◆ **Task brief**:
In the entries that follow, find the line containing "Cut all traces."; from there, copy every line exactly through the line containing "Visualize the data.".

◆ **Data items**:
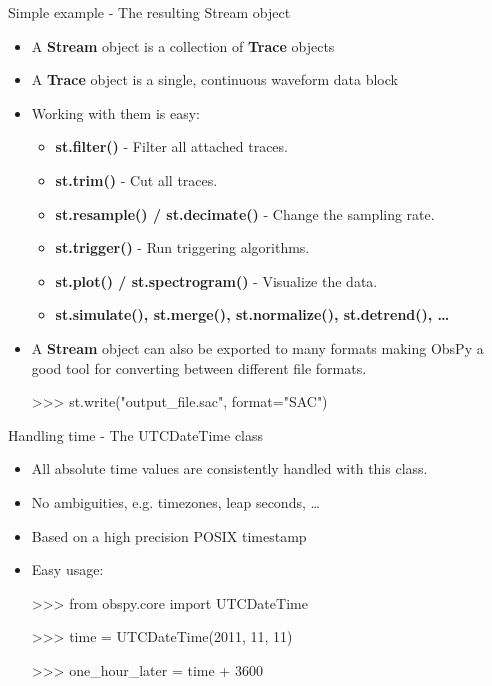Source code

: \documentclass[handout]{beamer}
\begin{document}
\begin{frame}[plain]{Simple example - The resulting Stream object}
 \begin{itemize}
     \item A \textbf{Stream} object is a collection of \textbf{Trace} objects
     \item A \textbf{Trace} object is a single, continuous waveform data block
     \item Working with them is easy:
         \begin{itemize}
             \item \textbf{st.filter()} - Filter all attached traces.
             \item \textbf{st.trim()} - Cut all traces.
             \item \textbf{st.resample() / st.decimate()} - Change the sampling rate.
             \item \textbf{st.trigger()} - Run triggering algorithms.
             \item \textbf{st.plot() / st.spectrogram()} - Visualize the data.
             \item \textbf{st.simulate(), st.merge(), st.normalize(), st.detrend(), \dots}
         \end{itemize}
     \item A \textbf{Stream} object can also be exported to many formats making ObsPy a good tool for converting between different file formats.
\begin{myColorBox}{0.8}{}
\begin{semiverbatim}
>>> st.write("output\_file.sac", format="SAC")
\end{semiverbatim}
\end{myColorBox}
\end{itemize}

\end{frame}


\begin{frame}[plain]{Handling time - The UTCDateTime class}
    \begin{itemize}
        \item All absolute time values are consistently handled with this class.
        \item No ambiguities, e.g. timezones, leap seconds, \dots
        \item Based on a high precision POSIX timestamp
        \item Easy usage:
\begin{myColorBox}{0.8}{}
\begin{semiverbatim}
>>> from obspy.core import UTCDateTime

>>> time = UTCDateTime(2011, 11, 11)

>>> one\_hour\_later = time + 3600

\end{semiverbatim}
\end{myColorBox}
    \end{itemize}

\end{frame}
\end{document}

...

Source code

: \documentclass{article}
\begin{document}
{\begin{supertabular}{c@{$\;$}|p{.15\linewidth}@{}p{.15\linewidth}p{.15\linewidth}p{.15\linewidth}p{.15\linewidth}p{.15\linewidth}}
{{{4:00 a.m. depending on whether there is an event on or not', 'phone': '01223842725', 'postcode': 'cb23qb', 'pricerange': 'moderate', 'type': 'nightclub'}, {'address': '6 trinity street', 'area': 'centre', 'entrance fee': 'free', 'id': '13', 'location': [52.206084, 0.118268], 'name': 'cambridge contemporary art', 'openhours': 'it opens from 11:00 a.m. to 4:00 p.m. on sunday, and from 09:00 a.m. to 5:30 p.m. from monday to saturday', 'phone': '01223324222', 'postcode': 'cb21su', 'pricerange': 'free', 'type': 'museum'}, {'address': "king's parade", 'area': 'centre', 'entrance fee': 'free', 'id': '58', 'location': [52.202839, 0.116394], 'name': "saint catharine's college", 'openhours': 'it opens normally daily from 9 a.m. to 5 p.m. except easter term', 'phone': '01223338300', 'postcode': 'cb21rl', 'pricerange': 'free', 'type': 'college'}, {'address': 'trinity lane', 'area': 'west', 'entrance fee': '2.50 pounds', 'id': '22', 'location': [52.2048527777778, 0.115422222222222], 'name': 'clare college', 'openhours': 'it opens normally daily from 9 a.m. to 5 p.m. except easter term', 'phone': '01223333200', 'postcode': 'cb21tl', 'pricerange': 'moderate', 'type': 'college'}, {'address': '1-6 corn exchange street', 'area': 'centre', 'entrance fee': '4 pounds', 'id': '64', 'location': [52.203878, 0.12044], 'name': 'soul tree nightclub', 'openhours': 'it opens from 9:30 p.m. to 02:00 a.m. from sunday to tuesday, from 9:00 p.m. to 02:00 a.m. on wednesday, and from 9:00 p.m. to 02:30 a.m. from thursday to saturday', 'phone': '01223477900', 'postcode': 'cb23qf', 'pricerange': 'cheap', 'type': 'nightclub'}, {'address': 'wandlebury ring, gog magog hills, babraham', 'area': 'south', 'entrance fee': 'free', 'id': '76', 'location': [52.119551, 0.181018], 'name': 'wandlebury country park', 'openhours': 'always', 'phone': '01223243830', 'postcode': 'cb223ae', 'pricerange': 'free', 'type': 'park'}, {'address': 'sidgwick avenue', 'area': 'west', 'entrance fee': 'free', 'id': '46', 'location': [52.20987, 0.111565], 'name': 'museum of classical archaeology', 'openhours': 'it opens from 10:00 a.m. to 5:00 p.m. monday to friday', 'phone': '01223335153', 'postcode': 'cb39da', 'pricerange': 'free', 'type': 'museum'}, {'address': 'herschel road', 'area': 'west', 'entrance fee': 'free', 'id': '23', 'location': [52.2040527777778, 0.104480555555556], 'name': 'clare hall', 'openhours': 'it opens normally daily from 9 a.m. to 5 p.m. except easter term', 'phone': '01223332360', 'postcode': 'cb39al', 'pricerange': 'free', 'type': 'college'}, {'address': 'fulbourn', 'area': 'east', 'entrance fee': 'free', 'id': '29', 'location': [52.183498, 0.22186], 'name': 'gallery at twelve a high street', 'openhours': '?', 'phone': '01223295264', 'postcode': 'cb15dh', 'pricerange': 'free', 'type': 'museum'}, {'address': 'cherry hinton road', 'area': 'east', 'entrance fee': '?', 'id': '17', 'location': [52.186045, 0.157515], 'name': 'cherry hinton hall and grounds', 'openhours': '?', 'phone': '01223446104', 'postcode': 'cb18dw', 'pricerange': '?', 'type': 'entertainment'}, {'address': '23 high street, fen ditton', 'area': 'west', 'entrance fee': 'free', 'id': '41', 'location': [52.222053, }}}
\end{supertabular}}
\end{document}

...

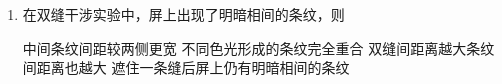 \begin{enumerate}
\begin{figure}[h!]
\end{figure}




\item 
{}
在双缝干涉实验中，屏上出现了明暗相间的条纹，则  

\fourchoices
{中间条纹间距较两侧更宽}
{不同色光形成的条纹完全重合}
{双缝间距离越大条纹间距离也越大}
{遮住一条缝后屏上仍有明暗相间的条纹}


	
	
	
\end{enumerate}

◆ **Final answer**:
             \item \textbf{st.trim()} - Cut all traces.
             \item \textbf{st.resample() / st.decimate()} - Change the sampling rate.
             \item \textbf{st.trigger()} - Run triggering algorithms.
             \item \textbf{st.plot() / st.spectrogram()} - Visualize the data.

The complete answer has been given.